EXERCISE OBJECTIVE -> Lines from the line with "51s (25s of" to the line with "- 💯July 16, 2024 - [API" in the entries below, and only those, must be output exactly, with both ends included.

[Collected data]

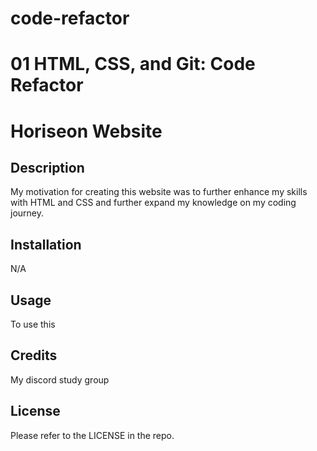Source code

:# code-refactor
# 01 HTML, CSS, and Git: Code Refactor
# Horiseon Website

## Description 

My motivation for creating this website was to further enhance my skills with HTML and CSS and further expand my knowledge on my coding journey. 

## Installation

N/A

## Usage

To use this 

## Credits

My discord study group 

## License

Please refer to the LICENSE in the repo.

--

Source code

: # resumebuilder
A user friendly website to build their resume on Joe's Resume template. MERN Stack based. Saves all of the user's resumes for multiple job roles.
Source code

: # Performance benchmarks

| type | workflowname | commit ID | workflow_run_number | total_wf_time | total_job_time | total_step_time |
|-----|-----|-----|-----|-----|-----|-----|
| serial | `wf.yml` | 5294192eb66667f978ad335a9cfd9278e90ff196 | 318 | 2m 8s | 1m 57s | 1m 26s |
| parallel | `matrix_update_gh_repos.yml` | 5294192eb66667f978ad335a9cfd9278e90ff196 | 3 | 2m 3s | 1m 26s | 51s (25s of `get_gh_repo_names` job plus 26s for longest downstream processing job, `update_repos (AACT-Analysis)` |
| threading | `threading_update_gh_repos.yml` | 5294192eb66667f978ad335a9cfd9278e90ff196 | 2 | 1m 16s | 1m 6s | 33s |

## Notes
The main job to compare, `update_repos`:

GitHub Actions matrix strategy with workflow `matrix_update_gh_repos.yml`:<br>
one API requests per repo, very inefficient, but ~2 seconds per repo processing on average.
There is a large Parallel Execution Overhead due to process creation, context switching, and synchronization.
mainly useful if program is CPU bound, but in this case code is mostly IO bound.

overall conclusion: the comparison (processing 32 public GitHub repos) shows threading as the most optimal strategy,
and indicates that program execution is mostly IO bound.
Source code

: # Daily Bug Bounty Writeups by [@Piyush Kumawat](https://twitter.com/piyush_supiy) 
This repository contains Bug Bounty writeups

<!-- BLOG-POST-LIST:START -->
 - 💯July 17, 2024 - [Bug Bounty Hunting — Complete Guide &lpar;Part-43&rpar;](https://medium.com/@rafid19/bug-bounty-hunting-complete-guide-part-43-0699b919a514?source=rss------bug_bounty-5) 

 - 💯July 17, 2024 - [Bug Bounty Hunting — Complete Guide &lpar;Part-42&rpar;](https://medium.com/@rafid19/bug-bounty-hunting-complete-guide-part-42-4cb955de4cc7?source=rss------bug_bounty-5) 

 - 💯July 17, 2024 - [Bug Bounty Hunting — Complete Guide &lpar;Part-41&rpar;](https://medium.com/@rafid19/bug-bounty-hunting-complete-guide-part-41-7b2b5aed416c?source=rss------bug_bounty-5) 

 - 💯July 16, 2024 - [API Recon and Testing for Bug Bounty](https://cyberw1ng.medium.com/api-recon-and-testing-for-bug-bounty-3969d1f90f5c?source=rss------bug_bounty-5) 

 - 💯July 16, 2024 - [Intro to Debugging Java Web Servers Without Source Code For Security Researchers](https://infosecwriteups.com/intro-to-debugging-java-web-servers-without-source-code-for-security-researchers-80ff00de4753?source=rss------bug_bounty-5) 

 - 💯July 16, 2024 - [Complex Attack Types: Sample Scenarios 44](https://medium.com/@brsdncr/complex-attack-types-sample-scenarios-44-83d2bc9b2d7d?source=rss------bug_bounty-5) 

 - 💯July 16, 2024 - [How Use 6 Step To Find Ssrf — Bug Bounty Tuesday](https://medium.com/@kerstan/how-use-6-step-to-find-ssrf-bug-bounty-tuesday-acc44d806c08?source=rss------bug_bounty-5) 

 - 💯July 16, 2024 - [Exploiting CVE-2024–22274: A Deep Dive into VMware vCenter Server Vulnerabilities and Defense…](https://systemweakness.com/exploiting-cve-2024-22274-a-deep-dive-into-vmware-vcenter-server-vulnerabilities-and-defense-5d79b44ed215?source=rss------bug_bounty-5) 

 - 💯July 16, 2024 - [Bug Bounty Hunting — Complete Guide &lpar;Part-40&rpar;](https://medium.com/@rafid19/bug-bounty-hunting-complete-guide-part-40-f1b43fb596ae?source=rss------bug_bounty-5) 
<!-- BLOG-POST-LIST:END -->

REPLY ->
| parallel | `matrix_update_gh_repos.yml` | 5294192eb66667f978ad335a9cfd9278e90ff196 | 3 | 2m 3s | 1m 26s | 51s (25s of `get_gh_repo_names` job plus 26s for longest downstream processing job, `update_repos (AACT-Analysis)` |
| threading | `threading_update_gh_repos.yml` | 5294192eb66667f978ad335a9cfd9278e90ff196 | 2 | 1m 16s | 1m 6s | 33s |

## Notes
The main job to compare, `update_repos`:

GitHub Actions matrix strategy with workflow `matrix_update_gh_repos.yml`:<br>
one API requests per repo, very inefficient, but ~2 seconds per repo processing on average.
There is a large Parallel Execution Overhead due to process creation, context switching, and synchronization.
mainly useful if program is CPU bound, but in this case code is mostly IO bound.

overall conclusion: the comparison (processing 32 public GitHub repos) shows threading as the most optimal strategy,
and indicates that program execution is mostly IO bound.
Source code

: # Daily Bug Bounty Writeups by [@Piyush Kumawat](https://twitter.com/piyush_supiy) 
This repository contains Bug Bounty writeups

<!-- BLOG-POST-LIST:START -->
 - 💯July 17, 2024 - [Bug Bounty Hunting — Complete Guide &lpar;Part-43&rpar;](https://medium.com/@rafid19/bug-bounty-hunting-complete-guide-part-43-0699b919a514?source=rss------bug_bounty-5) 

 - 💯July 17, 2024 - [Bug Bounty Hunting — Complete Guide &lpar;Part-42&rpar;](https://medium.com/@rafid19/bug-bounty-hunting-complete-guide-part-42-4cb955de4cc7?source=rss------bug_bounty-5) 

 - 💯July 17, 2024 - [Bug Bounty Hunting — Complete Guide &lpar;Part-41&rpar;](https://medium.com/@rafid19/bug-bounty-hunting-complete-guide-part-41-7b2b5aed416c?source=rss------bug_bounty-5) 

 - 💯July 16, 2024 - [API Recon and Testing for Bug Bounty](https://cyberw1ng.medium.com/api-recon-and-testing-for-bug-bounty-3969d1f90f5c?source=rss------bug_bounty-5) 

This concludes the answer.